Pengobatan Kedua: Antitoksin Difteri Antitoksin difteri berguna untuk mengurangi perkembangan penyakit dengan mengikat toksin yang belum menempel pada sel – sel tubuh. Dokter akan menentukan apakah pasien hanya butuh pengobatan dengan antibiotik ataukah dengan kombinasi antibiotik dan antitoksin berdasarkan gejala pasien, status imunitas tubuh dan juga berdasarkan perkembangan penyakitnya.
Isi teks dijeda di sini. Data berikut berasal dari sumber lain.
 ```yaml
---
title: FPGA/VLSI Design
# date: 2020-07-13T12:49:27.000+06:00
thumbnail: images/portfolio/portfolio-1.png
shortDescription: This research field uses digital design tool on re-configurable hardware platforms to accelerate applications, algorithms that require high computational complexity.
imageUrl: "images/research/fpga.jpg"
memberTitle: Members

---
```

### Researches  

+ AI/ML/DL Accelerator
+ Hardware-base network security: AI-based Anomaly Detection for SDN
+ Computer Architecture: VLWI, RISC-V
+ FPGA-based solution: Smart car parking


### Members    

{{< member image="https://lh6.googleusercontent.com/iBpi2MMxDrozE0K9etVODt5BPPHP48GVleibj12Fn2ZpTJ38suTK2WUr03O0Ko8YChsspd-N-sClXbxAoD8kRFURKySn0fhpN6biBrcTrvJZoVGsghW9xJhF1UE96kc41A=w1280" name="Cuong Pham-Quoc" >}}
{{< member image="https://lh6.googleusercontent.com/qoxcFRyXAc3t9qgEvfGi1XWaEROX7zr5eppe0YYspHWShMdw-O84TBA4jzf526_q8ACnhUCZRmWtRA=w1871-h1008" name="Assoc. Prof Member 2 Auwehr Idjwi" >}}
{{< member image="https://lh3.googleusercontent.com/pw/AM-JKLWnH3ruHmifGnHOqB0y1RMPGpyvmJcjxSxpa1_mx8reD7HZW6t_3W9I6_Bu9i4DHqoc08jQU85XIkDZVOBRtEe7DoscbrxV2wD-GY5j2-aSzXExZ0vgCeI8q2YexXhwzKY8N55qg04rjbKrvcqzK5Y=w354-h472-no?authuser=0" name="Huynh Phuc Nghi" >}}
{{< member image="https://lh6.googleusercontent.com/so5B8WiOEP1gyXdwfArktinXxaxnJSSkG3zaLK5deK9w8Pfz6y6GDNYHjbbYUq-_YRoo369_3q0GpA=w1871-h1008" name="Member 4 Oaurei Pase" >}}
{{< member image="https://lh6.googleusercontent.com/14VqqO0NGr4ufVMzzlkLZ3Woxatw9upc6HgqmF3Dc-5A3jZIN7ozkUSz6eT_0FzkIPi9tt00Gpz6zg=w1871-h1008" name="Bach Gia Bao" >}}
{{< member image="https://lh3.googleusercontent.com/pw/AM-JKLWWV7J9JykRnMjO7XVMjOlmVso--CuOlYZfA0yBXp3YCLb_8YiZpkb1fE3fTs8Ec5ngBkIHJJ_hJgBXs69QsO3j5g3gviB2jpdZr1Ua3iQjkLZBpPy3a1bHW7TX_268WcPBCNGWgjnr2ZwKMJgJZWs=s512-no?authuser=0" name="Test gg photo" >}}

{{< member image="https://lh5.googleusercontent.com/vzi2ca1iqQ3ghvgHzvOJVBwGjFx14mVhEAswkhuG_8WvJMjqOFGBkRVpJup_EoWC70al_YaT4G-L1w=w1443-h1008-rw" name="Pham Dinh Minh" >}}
Prognosis atau hasil pengobatan difteri berada dalam rentang baik hingga buruk, tergantung dari seberapa awal pengobatan infeksi ini, dan bagaimana pasien merespon pengobatan yang telah diberikan. Jika kondisi pasien berkembang menjadi sepsis atau bakterimia atau jika adanya gangguan jantung yang terjadi maka prognosis biasanya buruk. Angka kematian tinggi pada pasien yang berusia kurang dari 5 tahun dan di atas 40 tahun. Pada kelompok ini angka kematian berkisar antara 5% hingga 10%.

Cara Mengatasi Penyakit Difteri

Vaksin difteri yang sudah dibuat sejak tahun 1920-an membantu sistem kekebalan tubuh untuk mengenali toksin. Dewasa ini, orang mendapatkan vaksin difteri dalam vaksin DPT (Difteri, Pertusis, dan Tetanus).

Di Indonesia sendiri vaksin ini diberikan sebanyak lima kali, yaitu saat bayi berusia 2 bulan, 3 bulan, 4 bulan, 18 bulan, dan usia 4 sampai 6 tahun. Bila vaksin yang diterima sudah lengkap, seseorang dapat terhindar dari penyakit difteri tersebut.